Tengo superpoderes que he ido desarrollando y perfeccionando con el paso de los años. Aunque sospecho que podrían ser congénitos, no podría asegurarlo. He de reconocer que, a pesar de observarlos con paciencia y disimulo, nunca he atisbado en mis padres nada que pudiera delatar en ellos un don análogo al mío, nada que pudiera ofrecer una explicación hereditaria a mi extraña circunstancia. Sin embargo, siempre he albergado un resquicio de duda ante la terrible posibilidad de que papá y mamá llevasen una doble vida, amparados en un sofisticado -casi perfecto- andamiaje ficticio de realidad anodina: La indiferencia silenciosa de papá ante el televisor durante horas, el deambular mecánico de mamá por las habitaciones de la casa en un afán incomprensible de limpiar y recolocar espacios previamente inmaculados y perfectamente organizados, el intercambio constante y reiterado de consignas y frases huecas del tipo "pon la Sexta, que empieza el Telediario", "esta verdura está riquísima, ponle un poquito de aceite y sal", “te dejo las zapatillas en el armario” "si vas al supermercado, cómprame tabaco", "los tomates de ahora es que no saben a nada"... La sospechosa ausencia de conversaciones reales -quiero decir, de esas que contienen un toma y daca de información; de esas que con el paso de los años y la escucha atenta me hubieran permitido escuchar entre líneas y extraer conclusiones; conocer qué tipo de personas son; quiénes son, en realidad, mis padres. ¿Acaso ha existido comunicación telepática entre ellos nunca detectada por mí? ¿podría deberse a un pacto de silencio? ¿se trataría de una sofisticada estratagema de camuflaje verbal mientras la comunicación real fluía a otro nivel? ¿tal vez para protegerme? y si fuese así ¿protegerme de qué? ¿de mí mismo? ¿protegerme de mis superpoderes latentes? 

Un día, a los diez años, descubrí los rudimentos de la invisibilidad emocional jugando al ajedrez con un primo dos o tres años menor que yo. Con exultante satisfacción por mi parte y perpleja resignación por la suya me dedicaba a infligirle derrotas fulminantes y sistemáticas por la expeditiva vía del mate del pastor: 1.e4 2.Dh5 3.Ac4 seguido de 4.Dxf7. Idéntica cascada de derrotas  que, días antes, había sufrido yo carne propia a manos de su hermano mayor. Mi primo pequeño, al que acababa de explicarle cómo se desplazaban las piezas por el tablero, aún no sabía pronunciar la palabra "toalla" correctamente (decía "toballa").

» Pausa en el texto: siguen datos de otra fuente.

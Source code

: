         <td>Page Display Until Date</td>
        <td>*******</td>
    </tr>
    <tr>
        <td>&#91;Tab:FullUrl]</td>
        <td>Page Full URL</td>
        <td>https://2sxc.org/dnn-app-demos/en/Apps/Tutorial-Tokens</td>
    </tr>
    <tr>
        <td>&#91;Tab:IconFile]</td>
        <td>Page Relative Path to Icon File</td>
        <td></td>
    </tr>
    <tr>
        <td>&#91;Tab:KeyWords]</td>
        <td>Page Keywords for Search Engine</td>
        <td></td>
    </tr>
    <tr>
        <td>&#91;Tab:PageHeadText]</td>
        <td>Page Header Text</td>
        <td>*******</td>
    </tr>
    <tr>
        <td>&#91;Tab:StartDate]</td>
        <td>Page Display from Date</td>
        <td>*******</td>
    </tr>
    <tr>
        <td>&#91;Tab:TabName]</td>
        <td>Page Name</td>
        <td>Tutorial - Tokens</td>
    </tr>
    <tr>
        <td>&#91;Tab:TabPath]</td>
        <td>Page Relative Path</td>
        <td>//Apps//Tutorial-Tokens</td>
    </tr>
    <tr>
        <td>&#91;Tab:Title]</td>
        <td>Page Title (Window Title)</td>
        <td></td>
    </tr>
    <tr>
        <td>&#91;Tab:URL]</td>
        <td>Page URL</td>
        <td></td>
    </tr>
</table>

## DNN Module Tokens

Conforme al orden lógico y natural de las cosas de niños era un hecho implícitamente aceptado que la diferencia de edad, por pequeña que fuera, marcaba una jerarquía natural inamovible en un mundo en el que los mayores eramos mejores y más listos: corríamos más, saltábamos más alto, sabíamos cómo hacer las cosas, éramos más fuertes y, desde luego, ganábamos siempre. Lo contrario hubiera sido una catástrofe inconcebible, un golpe brutal con efectos retardados de esos que quince años después -efecto mariposa mediante- terminan sazonando telediarios y crónicas de sucesos luctuosos a base de adolescentes tronados, escopetas de caza e institutos de enseñanza media. 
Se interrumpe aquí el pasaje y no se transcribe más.